There is a subtle distinction here that is being missed, I think. Process theology would argue that God decided it was worth the cost of having a world in which evil and suffering was possible, because the greater benefit of having conscious beings outweighs what would be lost by not having us around. So in that sense, process theology would agree that there is overall benefit in having a world in which evil is possible. But the difference here is by recognizing the overall benefit in the possibility of evil that God cannot prevent (the position of process theology), versus the naive idea that all individual evil acts that do take place always happen because God wanted them to(either explicitly because he caused them to, or implicitly because he had the power to prevent them but chose not to) because each such act serves a better long term purpose. It is this latter point of view that I reject categorically.

Yes, evoking into being a world in which evil was possible does serve a greater purpose. But that is not to say that each evil act that takes place serves a greater purpose. I believe that God does not wish for any single person to suffer, and that one cannot possibly attribute responsibility to God for every act of evil that takes place in order to serve some greater purpose.

The problem with believers in omnipotence who trump out the "free will" argument is that they want to have it both ways. They assert on the one hand that God does or has intervened in the world in some way, at the very least by bringing the world into being, the use of Divine fiat in some way serves divine purposes--after all that is kind of the point of God being omnipotent. But then suddenly they trumpet "free will" to explain when God doesn't intervene. Well, which is it? Does God intervene as a theistic outsider on the world, or doesn't he?

Ehrman identified correctly that the doctrine of divine omnipotence is incompatible with divine benevolence, but where he went wrong was in falsely concluding that God by definition is omnipotent.

Frank L said...

MS-

Concerning discussions in this thread and the last about Theodicy in Job.

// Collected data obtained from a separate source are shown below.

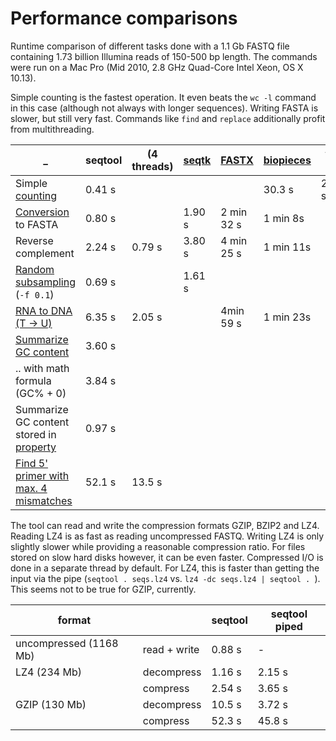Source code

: # Performance comparisons

Runtime comparison of different tasks done with a 1.1 Gb FASTQ file
containing 1.73 billion Illumina reads of 150-500 bp length. The commands were
run on a Mac Pro (Mid 2010, 2.8 GHz Quad-Core Intel Xeon, OS X 10.13).

Simple counting is the fastest operation. It even beats the `wc -l` command in this
case (although not always with longer sequences). Writing FASTA is slower, but still
very fast. Commands like `find` and `replace` additionally profit from multithreading.

| _    | seqtool | (4 threads) | [seqtk](https://github.com/lh3/seqtk)  | [FASTX](https://github.com/agordon/fastx_toolkit) | [biopieces](http://maasha.github.io/biopieces/) | wc -l  |
|-----------------------------------------|---------|-------------|--------|------------|-----------|--------|
| Simple [counting](count)                | 0.41 s  |             |        |            | 30.3 s    | 2.70 s |
| [Conversion](conversion) to FASTA       | 0.80 s  |             | 1.90 s | 2 min 32 s | 1 min 8s  |        |
| Reverse complement                      | 2.24 s  | 0.79 s      | 3.80 s | 4 min 25 s | 1 min 11s |        |
| [Random subsampling](sample) (`-f 0.1`) | 0.69 s  |             | 1.61 s |            |           |        |
| [RNA to DNA (T -> U)](replace)          | 6.35 s  | 2.05 s      |        | 4min 59 s  | 1 min 23s |        |
| [Summarize GC content](count)           | 3.60 s  |             |        |            |           |        |
| .. with math formula (GC% + 0)          | 3.84 s  |             |        |            |           |        |
| Summarize GC content stored in [property](properties) | 0.97 s  |    |     |  |  | |
| [Find 5' primer with max. 4 mismatches](find#algorithms-and-performance) | 52.1 s  | 13.5 s  |  |  |  |  | |

The tool can read and write the compression formats GZIP, BZIP2 and LZ4.
Reading LZ4 is as fast as reading uncompressed FASTQ. Writing LZ4 is
only slightly slower while providing a reasonable compression ratio.
For files stored on slow hard disks however, it can be even faster.
Compressed I/O is done in a separate thread by default. For LZ4,
this is faster than getting the input via the pipe
(`seqtool . seqs.lz4` vs. `lz4 -dc seqs.lz4 | seqtool . `). This seems not to be
true for GZIP, currently.

| format                 |              | seqtool | seqtool piped |
|------------------------|--------------|---------|---------------|
| uncompressed (1168 Mb) | read + write | 0.88 s  | -             |
| LZ4 (234 Mb)           | decompress   | 1.16 s  | 2.15 s        |
|                        | compress     | 2.54 s  | 3.65 s        |
| GZIP (130 Mb)          | decompress   | 10.5 s  | 3.72 s        |
|                        | compress     | 52.3 s  | 45.8 s        |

Not all people read an omnipotent God in the Book of Job. Gerald Janzen ("Job" in the Interpretation series) writes: "In a manner which eludes propositional statement, but which works to invite reader participation, both the divine questions to Job and his own questions to God are resolved in a covenanting convergence which implies transformed perspectives on the character of God and on the status and vocation of humankind in the world."

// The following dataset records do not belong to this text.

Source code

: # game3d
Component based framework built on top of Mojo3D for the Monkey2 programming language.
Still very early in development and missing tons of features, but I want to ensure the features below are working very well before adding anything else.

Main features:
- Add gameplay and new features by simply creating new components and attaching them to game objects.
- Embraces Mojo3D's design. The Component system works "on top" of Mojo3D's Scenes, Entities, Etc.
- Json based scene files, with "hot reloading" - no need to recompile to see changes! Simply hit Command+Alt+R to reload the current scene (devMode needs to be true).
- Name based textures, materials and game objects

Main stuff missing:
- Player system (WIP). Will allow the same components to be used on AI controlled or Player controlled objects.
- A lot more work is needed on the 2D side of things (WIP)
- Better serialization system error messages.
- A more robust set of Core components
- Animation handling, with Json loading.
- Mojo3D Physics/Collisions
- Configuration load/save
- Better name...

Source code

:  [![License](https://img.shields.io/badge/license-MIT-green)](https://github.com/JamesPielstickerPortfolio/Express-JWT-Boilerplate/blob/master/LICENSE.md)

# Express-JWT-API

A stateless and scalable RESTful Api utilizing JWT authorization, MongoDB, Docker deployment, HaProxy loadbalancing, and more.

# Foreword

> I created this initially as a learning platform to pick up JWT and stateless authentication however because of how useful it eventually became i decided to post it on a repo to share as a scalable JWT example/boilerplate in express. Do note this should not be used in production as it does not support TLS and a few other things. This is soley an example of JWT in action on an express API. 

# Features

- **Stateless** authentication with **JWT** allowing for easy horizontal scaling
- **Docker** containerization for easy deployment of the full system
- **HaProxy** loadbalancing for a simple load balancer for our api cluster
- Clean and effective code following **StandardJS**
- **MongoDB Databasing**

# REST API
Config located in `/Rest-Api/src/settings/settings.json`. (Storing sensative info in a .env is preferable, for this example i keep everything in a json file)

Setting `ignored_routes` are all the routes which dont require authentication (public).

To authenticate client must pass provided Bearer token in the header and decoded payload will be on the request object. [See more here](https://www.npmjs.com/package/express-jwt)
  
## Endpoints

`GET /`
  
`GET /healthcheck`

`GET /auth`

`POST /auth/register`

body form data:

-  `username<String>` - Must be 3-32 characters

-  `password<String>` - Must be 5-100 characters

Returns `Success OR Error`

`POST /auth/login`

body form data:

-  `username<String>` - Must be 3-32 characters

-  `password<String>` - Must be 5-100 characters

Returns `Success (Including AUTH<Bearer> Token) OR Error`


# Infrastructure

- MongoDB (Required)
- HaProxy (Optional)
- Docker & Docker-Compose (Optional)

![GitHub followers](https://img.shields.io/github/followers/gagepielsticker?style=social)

That is actually quoted in Rosemary Hubble's "Conversation on the Dung Heap", and she interprets this saying that Job "has challenged the Israelite tradition's view of an omnipotent and transcendent God.... Women, men and children must now see themselves, as Job came to see himself, as integral parts of the universe working with God to bring order and justice to all.... acknowledg[ing] the interdependence of all of creation."

Of course, there are the "fable" sections which mark the beginning and endcaps of Job where God makes the deal with Satan to torture a poor soul to test him. Not only is that not anywhere near Process Theology, but those scenes are perhaps outside of orthodox theology as well! But there are many layers to the Book of Job, and most likely a number of traditions that had their mark on the book.

In a lot of ways, the question of who and what God is remains unanswered in Job. Going back to Janzen's quote, ths book invites the reader to the questions and to "active participation". In that sense, the book of Job is not a description of God but rather functions more like a set of reflection questions as the reader becomes engaged in Job's own questions and conversations. Job demands the opportunity to ask questions of God, and God speaks to him... but how is God speaking? Really, Job experiences the wind and the "answer" he gets is not much of an answer... he sees Creation. Somehow that's the answer.